(Pictures paired with source code)
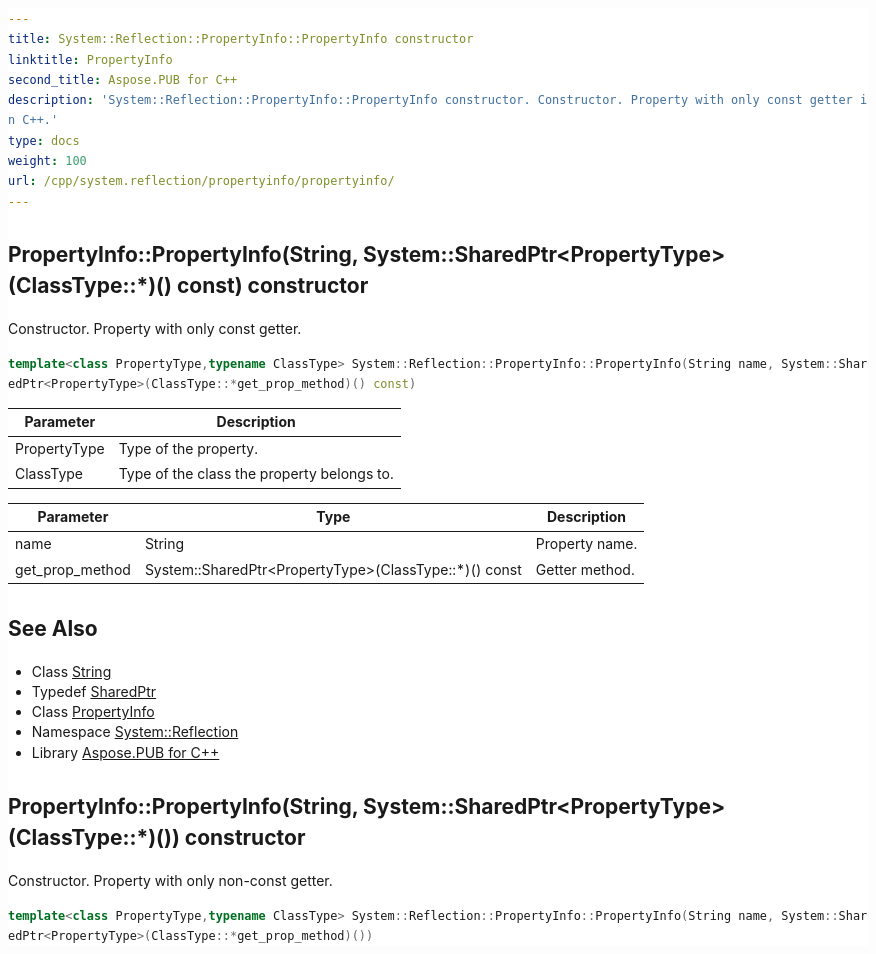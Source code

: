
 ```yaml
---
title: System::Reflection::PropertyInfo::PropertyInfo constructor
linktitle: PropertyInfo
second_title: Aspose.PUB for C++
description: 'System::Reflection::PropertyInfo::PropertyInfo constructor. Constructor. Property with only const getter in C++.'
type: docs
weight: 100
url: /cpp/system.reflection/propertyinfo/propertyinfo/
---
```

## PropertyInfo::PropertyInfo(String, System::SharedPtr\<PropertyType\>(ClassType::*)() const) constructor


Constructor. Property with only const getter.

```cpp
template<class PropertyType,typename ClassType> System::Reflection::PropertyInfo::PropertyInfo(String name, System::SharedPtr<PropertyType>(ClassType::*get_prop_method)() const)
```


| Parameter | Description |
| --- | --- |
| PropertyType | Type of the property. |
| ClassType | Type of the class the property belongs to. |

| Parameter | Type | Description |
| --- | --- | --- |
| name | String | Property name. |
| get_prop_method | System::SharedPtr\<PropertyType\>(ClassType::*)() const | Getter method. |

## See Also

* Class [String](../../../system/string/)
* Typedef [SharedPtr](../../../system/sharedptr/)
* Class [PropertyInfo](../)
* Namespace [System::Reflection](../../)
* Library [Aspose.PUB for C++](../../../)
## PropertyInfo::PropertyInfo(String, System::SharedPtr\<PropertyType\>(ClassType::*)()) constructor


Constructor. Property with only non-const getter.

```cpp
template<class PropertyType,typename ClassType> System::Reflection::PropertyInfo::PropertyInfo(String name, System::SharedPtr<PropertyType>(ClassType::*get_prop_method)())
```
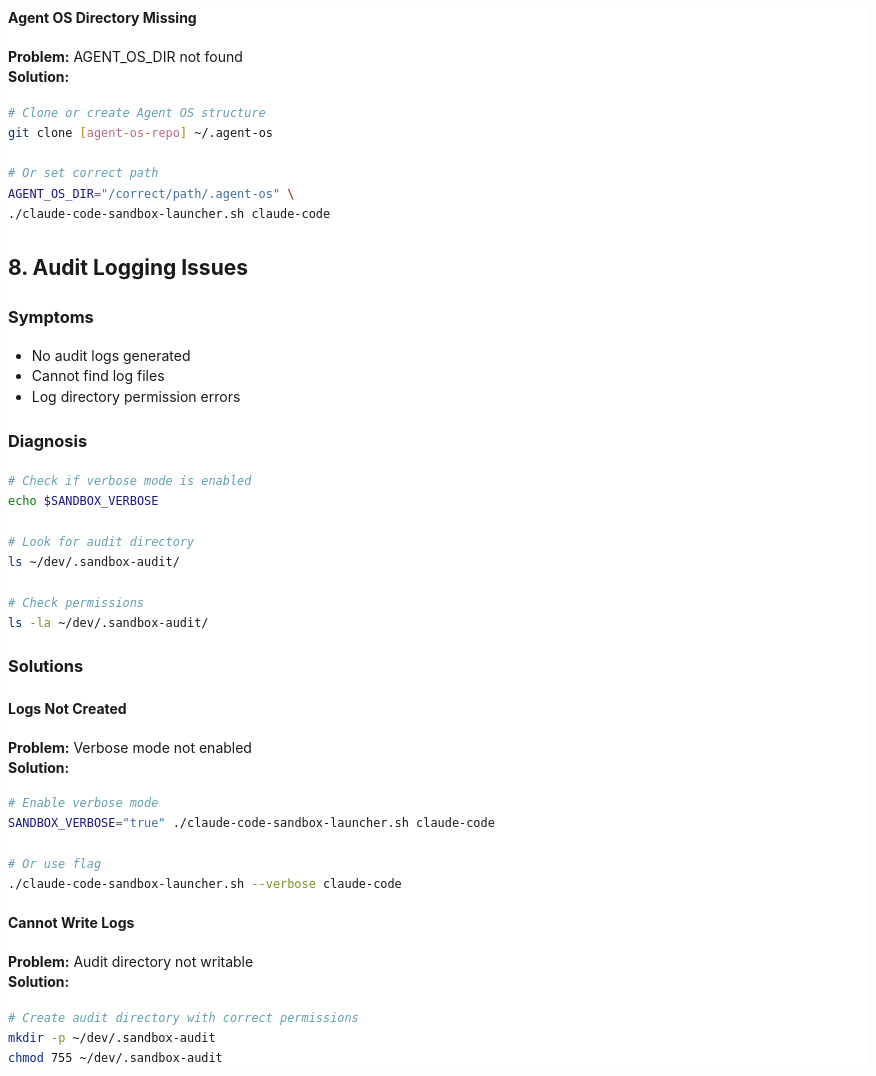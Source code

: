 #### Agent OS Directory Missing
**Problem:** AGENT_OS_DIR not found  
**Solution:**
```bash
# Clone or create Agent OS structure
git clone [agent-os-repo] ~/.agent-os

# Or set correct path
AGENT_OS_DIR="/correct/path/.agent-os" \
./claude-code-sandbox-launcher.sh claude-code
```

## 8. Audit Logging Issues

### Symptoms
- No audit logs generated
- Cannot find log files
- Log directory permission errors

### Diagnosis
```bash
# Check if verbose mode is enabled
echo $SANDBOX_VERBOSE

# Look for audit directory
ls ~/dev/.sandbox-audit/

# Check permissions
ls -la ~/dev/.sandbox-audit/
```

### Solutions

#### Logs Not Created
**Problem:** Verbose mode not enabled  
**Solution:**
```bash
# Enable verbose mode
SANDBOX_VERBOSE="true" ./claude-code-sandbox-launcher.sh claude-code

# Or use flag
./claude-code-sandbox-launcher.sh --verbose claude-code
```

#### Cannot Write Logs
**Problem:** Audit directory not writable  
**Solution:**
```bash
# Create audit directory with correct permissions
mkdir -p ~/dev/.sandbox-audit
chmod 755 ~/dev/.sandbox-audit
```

Instructions to follow: When you copy the entries, keep every word exactly as it stands and drop any pictures.

Output for this task:
Source code

:
 ```yaml
---
title: System::Reflection::PropertyInfo::PropertyInfo constructor
linktitle: PropertyInfo
second_title: Aspose.PUB for C++
description: 'System::Reflection::PropertyInfo::PropertyInfo constructor. Constructor. Property with only const getter in C++.'
type: docs
weight: 100
url: /cpp/system.reflection/propertyinfo/propertyinfo/
---
```

## PropertyInfo::PropertyInfo(String, System::SharedPtr\<PropertyType\>(ClassType::*)() const) constructor


Constructor. Property with only const getter.

```cpp
template<class PropertyType,typename ClassType> System::Reflection::PropertyInfo::PropertyInfo(String name, System::SharedPtr<PropertyType>(ClassType::*get_prop_method)() const)
```


| Parameter | Description |
| --- | --- |
| PropertyType | Type of the property. |
| ClassType | Type of the class the property belongs to. |

| Parameter | Type | Description |
| --- | --- | --- |
| name | String | Property name. |
| get_prop_method | System::SharedPtr\<PropertyType\>(ClassType::*)() const | Getter method. |

## See Also

* Class [String](../../../system/string/)
* Typedef [SharedPtr](../../../system/sharedptr/)
* Class [PropertyInfo](../)
* Namespace [System::Reflection](../../)
* Library [Aspose.PUB for C++](../../../)
## PropertyInfo::PropertyInfo(String, System::SharedPtr\<PropertyType\>(ClassType::*)()) constructor


Constructor. Property with only non-const getter.

```cpp
template<class PropertyType,typename ClassType> System::Reflection::PropertyInfo::PropertyInfo(String name, System::SharedPtr<PropertyType>(ClassType::*get_prop_method)())
```
Source code

: #### Agent OS Directory Missing
**Problem:** AGENT_OS_DIR not found  
**Solution:**
```bash
# Clone or create Agent OS structure
git clone [agent-os-repo] ~/.agent-os

# Or set correct path
AGENT_OS_DIR="/correct/path/.agent-os" \
./claude-code-sandbox-launcher.sh claude-code
```

## 8. Audit Logging Issues

### Symptoms
- No audit logs generated
- Cannot find log files
- Log directory permission errors

### Diagnosis
```bash
# Check if verbose mode is enabled
echo $SANDBOX_VERBOSE

# Look for audit directory
ls ~/dev/.sandbox-audit/

# Check permissions
ls -la ~/dev/.sandbox-audit/
```

### Solutions

#### Logs Not Created
**Problem:** Verbose mode not enabled  
**Solution:**
```bash
# Enable verbose mode
SANDBOX_VERBOSE="true" ./claude-code-sandbox-launcher.sh claude-code

# Or use flag
./claude-code-sandbox-launcher.sh --verbose claude-code
```

#### Cannot Write Logs
**Problem:** Audit directory not writable  
**Solution:**
```bash
# Create audit directory with correct permissions
mkdir -p ~/dev/.sandbox-audit
chmod 755 ~/dev/.sandbox-audit
```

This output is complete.